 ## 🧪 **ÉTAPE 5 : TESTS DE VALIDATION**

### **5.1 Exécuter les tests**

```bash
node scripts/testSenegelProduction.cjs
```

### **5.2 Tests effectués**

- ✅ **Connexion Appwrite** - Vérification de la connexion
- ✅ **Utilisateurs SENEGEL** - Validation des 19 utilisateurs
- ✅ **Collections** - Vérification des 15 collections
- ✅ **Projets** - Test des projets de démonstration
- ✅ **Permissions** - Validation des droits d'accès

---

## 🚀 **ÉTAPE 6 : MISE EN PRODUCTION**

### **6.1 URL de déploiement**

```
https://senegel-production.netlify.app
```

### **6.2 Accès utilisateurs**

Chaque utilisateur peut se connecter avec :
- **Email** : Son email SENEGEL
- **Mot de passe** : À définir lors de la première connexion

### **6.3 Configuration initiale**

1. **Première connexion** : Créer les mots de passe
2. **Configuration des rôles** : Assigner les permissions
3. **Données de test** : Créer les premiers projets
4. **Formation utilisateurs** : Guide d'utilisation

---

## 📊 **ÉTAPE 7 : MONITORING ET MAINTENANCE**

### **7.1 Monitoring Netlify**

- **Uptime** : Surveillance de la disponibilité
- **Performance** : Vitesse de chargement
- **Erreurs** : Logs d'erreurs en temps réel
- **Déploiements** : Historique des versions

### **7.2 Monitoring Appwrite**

**About this exercise:** Write out, word for word, the lines from the one containing "## 📊 **ÉTAPE 7 : MONITORING ET MAINTENANCE**" through the end of the records, with no other lines.

**The answer:**
## 📊 **ÉTAPE 7 : MONITORING ET MAINTENANCE**

### **7.1 Monitoring Netlify**

- **Uptime** : Surveillance de la disponibilité
- **Performance** : Vitesse de chargement
- **Erreurs** : Logs d'erreurs en temps réel
- **Déploiements** : Historique des versions

### **7.2 Monitoring Appwrite**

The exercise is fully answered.